Asian economics catch up on climate change

This week South Korea became the third large Asian economy to pledge carbon neutrality, marking a major milestone for the fight against climate change. All three countries, China, Japan and South Korea, are in the top 10 country emitters of carbon dioxide in the world due to a continued reliance on coal-powered energy, and together represent over a third of annual global emissions.

The most important announcement was from China last month, committing to become carbon neutral before 2060, and to begin cutting its emissions within the next 10 years. President Xi Jinping made this pledge to a virtual audience of leaders at the United Nations General Assembly, surprising many researchers who had not imagined such a bold target; many since have called this “game-changing”. This is the first long-term climate goal for China and shines a light on the lack of any commitment from the US.

In order to reach this goal it is forecast that China would need to more than double electricity production, adding over 7,000 terawatt hours by 2060 and mostly from clean sources. A proposal developed by a team at Tsinghua University in Beijing in partnership with the Massachusetts Institute of Technology, estimate this growth could include a 16-fold increase in solar energy and a 9-fold increase in wind. To replace coal-fired power generation, nuclear power would need to increase 6-fold and hydroelectricity to double.

Other researchers propose a greater dependence on nuclear power for China. Something consistent across all proposals, however, is that substantial deployment of carbon capture and storage (CCS) would be required to offset the omissions from the remaining fossil-fuel power still expected to be operating in 2050. China currently has only one CCS facility in operation, on an oil field.
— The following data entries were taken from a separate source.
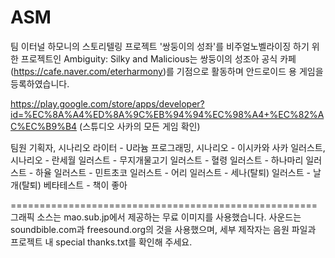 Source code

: # ASM
팀 이터널 하모니의 스토리텔링 프로젝트 '쌍둥이의 성좌'를 비주얼노벨라이징 하기 위한 프로젝트인 Ambiguity: Silky and Malicious는
쌍둥이의 성조아 공식 카페(https://cafe.naver.com/eterharmony)를 기점으로 활동하며 안드로이드 용 게임을 등록하였습니다.

https://play.google.com/store/apps/developer?id=%EC%8A%A4%ED%8A%9C%EB%94%94%EC%98%A4+%EC%82%AC%EC%B9%B4
(스튜디오 사카의 모든 게임 확인)

팀원
기획자, 시나리오 라이터 - U라늄
프로그래밍, 시나리오 - 이시카와 사카
일러스트, 시나리오 - 란세월
일러스트 - 무지개물고기
일러스트 - 혈령
일러스트 - 하나마리
일러스트 - 하율 
일러스트 - 민트초코
일러스트 - 어리
일러스트 - 세나(탈퇴)
일러스트 - 날개(탈퇴)
베타테스트 - 책이 좋아

=====================================================
그래픽 소스는 mao.sub.jp에서 제공하는 무료 이미지를 사용했습니다.
사운드는 soundbible.com과 freesound.org의 것을 사용했으며, 세부 제작자는 음원 파일과 프로젝트 내 special thanks.txt를 확인해 주세요.

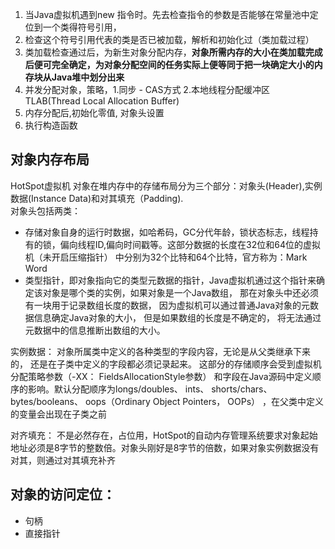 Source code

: 1. 当Java虚拟机遇到new 指令时。先去检查指令的参数是否能够在常量池中定位到一个类得符号引用，
2. 检查这个符号引用代表的类是否已被加载，解析和初始化过（类加载过程）
3. 类加载检查通过后，为新生对象分配内存，**对象所需内存的大小在类加载完成后便可完全确定，为对象分配空间的任务实际上便等同于把一块确定大小的内存块从Java堆中划分出来**
4. 并发分配对象，策略，1.同步 - CAS方式 2.本地线程分配缓冲区 TLAB(Thread Local Allocation Buffer) 
5. 内存分配后,初始化零值, 对象头设置
6. 执行构造函数

## 对象内存布局  
HotSpot虚拟机
对象在堆内存中的存储布局分为三个部分：对象头(Header),实例数据(Instance Data)和对其填充（Padding).  
对象头包括两类：
* 存储对象自身的运行时数据，如哈希码，GC分代年龄，锁状态标志，线程持有的锁，偏向线程ID,偏向时间戳等。这部分数据的长度在32位和64位的虚拟机（未开启压缩指针） 中分别为32个比特和64个比特，官方称为：Mark Word
* 类型指针，即对象指向它的类型元数据的指针，Java虚拟机通过这个指针来确定该对象是哪个类的实例，如果对象是一个Java数组， 那在对象头中还必须有一块用于记录数组长度的数据， 因为虚拟机可以通过普通Java对象的元数据信息确定Java对象的大小， 但是如果数组的长度是不确定的， 将无法通过元数据中的信息推断出数组的大小。  

实例数据：
对象所属类中定义的各种类型的字段内容，无论是从父类继承下来的， 还是在子类中定义的字段都必须记录起来。 这部分的存储顺序会受到虚拟机分配策略参数（-XX： FieldsAllocationStyle参数） 和字段在Java源码中定义顺序的影响。默认分配顺序为longs/doubles、 ints、 shorts/chars、 bytes/booleans、 oops（Ordinary Object Pointers， OOPs） ，在父类中定义的变量会出现在子类之前

对齐填充：
不是必然存在，占位用，HotSpot的自动内存管理系统要求对象起始地址必须是8字节的整数倍。对象头刚好是8字节的倍数，如果对象实例数据没有对其，则通过对其填充补齐

## 对象的访问定位：
* 句柄
* 直接指针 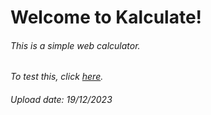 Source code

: <h1>Welcome to Kalculate!</h1>
<h6>This is a simple web calculator.</h6>
<em>To test this, click <a href="https://avazrakhimov.github.io/kalculate/">here</a>.</em>
<h6> Upload date: 19/12/2023 </h6>
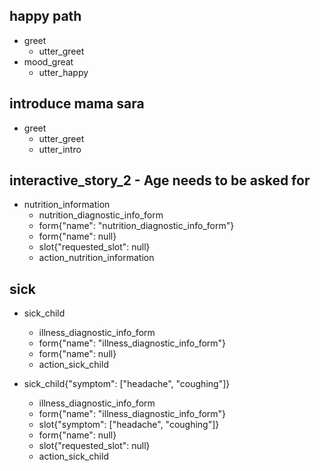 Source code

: ## happy path
* greet
  - utter_greet
* mood_great
  - utter_happy
  
## introduce mama sara
* greet
  - utter_greet
  - utter_intro

## interactive_story_2 - Age needs to be asked for
* nutrition_information
    - nutrition_diagnostic_info_form
    - form{"name": "nutrition_diagnostic_info_form"}
    - form{"name": null}
    - slot{"requested_slot": null}
    - action_nutrition_information
    
## sick
* sick_child
    - illness_diagnostic_info_form
    - form{"name": "illness_diagnostic_info_form"}
    - form{"name": null}
    - action_sick_child
    
* sick_child{"symptom": ["headache", "coughing"]}
    - illness_diagnostic_info_form
    - form{"name": "illness_diagnostic_info_form"}
    - slot{"symptom": ["headache", "coughing"]}
    - form{"name": null}
    - slot{"requested_slot": null}
    - action_sick_child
The costs are still a problem, so the need for investment and scale of these projects is significant.

The enormity, and cost, of this transition should not be underestimated. China currently depends on coal for 65% of its electricity generation, and more than 200 new coal-fired power stations are either planned or under construction. The political and business opposition will therefore be significant, with many operators with much to lose.

The market in China for renewable energy nonetheless represents a vast opportunity for companies in the value chain. As the largest global market and producer for many elements in the clean energy value chain, continued growth in scale of operations is likely to result in continued cost reductions, to the benefit of growth worldwide.

Earlier this month, a month after China’s announcement, came a pledge from Japan’s new prime minister Yoshihide Suga for carbon neutrality by 2050, raising the prior target of an 80% reduction by 2050 in a move that will require a big shift in energy policy. Japan currently sources 81% of its energy from fossil-fuel powered sources and continues to build coal-fired power stations. In his first policy speech in office Mr Suga announced “aggressive measures to tackle climate change can transform our industry structure and economic society”.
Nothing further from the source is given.